If you see a tornado, do not attempt to outrun it.
Jack saw it, then attempted to outrun it.
Self-preservation would, for the moment, trump his directive to avoid the attention of the authorities. He gunned the engine on the Escalade and it roared into life. He shot past the speed limit, then, a moment later, past the speed of the average motorist on I-80. He saw that two cars ahead of him had already pulled into a shallow ditch on either side of the road, then he shot past them like blurs.
The overpass came into focus, clear of vehicles. The twister still lingered off to the left, now larger, and Jack had no idea which way it was headed. He had already committed to his course. The Escalade approached triple digits on the speedometer and Jack saw that he would beat the tornado to the overpass with time to spare. The twister even appeared to be headed south. Jack let out his breath without knowing he had been holding it the better part of a minute.
Then, the engine stalled.
The Cadillac decelerated and coasted on the straightaway. Jack panicked, threw it in neutral, and tried to restart it. All it did was turn. He slammed on the breaks, parked it, then turned the key all the way back to the off position. Up ahead, the overpass stood out like an oasis. Jack moved his eyes to the left, where the twister now appeared to have changed course again. This time, if Jack had to put money on it, he would have bet it was headed straight for him.
He turned the key over and over with no effect. The engine was flooding. If he failed one more time, he wouldn’t be able to try it again until he and the Escalade were scrap parts somewhere in a Nebraska cornfield. He took a breath, held it for a flash, then tried one last time. The engine turned over and thundered back to life. He threw the shifter into drive and took off.
Whatever spare time he may have had was obliterated. Even if he could beat the twister into the overpass, he would have no time to brake until he was underneath. Seconds away from shelter, debris began to shoot past his grill. Wooden fencing and whole stocks of corn flew in front of him. Long blades of grass and ears of corn beat into the side of the truck.
He entered the overpass while in top gear, then hit the brake with both feet. His body slammed into the seatbelt and he let out a cry. He strained his arms to keep the wheel straight. He felt the bodies underneath the floor thump up against the panels. Overhead, the freight train of wind and rain pillaged the backcountry road that sat above him and the freeway behind him. He felt the rear end of the Escalade lift off the ground, turning the front end of the vehicle toward the center barricade. A screaming wind crashed into the back window. A moment later, the storm put the truck back down and continued on its course.

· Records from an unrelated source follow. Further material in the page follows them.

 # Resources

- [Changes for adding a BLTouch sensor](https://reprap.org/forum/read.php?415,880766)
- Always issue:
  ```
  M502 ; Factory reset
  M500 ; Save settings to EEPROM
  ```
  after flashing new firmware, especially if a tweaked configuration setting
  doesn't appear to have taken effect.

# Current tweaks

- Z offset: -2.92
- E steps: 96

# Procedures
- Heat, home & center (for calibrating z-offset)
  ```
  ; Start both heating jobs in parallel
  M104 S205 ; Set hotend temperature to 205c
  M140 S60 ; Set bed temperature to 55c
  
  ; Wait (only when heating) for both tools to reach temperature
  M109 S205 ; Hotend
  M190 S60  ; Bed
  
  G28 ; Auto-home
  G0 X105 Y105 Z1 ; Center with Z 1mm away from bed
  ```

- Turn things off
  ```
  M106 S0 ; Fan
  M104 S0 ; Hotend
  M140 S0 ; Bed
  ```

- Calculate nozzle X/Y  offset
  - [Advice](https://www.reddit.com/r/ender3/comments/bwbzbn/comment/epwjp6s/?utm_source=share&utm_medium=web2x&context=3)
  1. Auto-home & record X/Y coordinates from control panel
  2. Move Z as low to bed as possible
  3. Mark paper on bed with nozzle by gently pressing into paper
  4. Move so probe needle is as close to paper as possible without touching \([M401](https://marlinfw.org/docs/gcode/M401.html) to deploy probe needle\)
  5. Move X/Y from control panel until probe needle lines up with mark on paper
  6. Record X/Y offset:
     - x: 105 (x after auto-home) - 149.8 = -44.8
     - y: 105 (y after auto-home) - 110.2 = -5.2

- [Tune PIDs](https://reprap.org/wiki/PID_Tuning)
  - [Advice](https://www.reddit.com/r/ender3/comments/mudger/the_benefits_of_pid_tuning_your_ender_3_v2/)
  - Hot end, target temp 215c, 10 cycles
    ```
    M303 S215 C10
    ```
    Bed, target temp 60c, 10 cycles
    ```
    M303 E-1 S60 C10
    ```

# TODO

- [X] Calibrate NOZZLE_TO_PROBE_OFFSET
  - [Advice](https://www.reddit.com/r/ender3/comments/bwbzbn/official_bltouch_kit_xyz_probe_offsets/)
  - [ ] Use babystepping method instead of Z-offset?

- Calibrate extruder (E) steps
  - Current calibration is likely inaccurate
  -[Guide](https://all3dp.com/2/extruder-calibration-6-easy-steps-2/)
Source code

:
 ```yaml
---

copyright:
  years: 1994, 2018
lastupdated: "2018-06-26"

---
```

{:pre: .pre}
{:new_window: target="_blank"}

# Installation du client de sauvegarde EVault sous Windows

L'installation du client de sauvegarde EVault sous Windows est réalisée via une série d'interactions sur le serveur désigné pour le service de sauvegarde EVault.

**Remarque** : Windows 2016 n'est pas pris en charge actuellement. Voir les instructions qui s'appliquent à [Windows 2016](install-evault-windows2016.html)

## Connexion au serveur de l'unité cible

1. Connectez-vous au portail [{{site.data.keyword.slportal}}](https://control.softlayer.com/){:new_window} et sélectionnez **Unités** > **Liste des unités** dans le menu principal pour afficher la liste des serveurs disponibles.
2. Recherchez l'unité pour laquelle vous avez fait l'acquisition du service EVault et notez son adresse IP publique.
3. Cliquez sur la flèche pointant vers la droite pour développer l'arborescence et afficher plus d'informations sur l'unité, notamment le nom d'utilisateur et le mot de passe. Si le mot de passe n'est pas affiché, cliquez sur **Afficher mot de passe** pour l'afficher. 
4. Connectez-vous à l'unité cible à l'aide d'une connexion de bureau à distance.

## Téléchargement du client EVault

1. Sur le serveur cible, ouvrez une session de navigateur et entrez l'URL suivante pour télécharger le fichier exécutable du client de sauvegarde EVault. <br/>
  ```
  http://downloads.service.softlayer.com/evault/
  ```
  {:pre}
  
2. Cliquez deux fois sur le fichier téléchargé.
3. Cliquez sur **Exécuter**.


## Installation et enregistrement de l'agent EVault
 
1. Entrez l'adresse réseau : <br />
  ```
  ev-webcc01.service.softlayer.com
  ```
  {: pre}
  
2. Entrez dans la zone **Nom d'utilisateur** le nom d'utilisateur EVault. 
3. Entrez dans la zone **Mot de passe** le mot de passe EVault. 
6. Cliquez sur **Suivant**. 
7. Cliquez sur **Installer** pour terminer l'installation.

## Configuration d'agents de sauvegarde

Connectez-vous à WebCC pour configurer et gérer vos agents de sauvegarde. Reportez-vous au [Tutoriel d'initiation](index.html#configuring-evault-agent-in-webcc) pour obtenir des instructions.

Eventually, Jack was able to pry his aching white hands from the steering wheel. He caught his face quickly in the rearview mirror and didn’t recognize it. He stifled a gasp. He turned the engine off, got out of the vehicle, and surveyed the damage. Only minor dents peppered the body. He popped the hood and tried to determine the origin of the stall, but he couldn’t. He wasn’t quite good enough to be a certified mechanic, but he was close, and he knew where to look for the usual suspects. He checked, then double checked, then checked again. Clean as a whistle. That’s how he kept it, and that’s why he got back behind the wheel again wishing more than anything that he would have told Jimmy Doyle to shove that five grand up his ass.
“What kind of chances?” Jack said.
Jimmy sighed. “Look, this didn’t come from me, alright?”
“It’s your confessional, Jimmy,” Jack said. “I really don’t want to know.” “Alright alright,” Jimmy said. “A year ago, the boss sends out a couple of heavies on this kid. He made a loan, kid didn’t pay. It was only supposed to be a couple of broken legs. Not enough dough to warrant a permanent vacation. Anyhow, things get out of hand and the kid buys a one-way ticket anyway. He’s a nobody so the boss slaps the heavies on the wrist and calls it a day. Thing is, it was the wrong kid. Turns out he’s got three older sisters.”
“The three from the job?”
“That’s right,” Jimmy says. “They find out what happened to innocent little Tommy and eventually it leads them to our fair organization. Don’t ask me how because no one knows. Boss’ll work on that part soon enough. Anyhow, the sisters put a curse on the boss because they’re all part of a coven.”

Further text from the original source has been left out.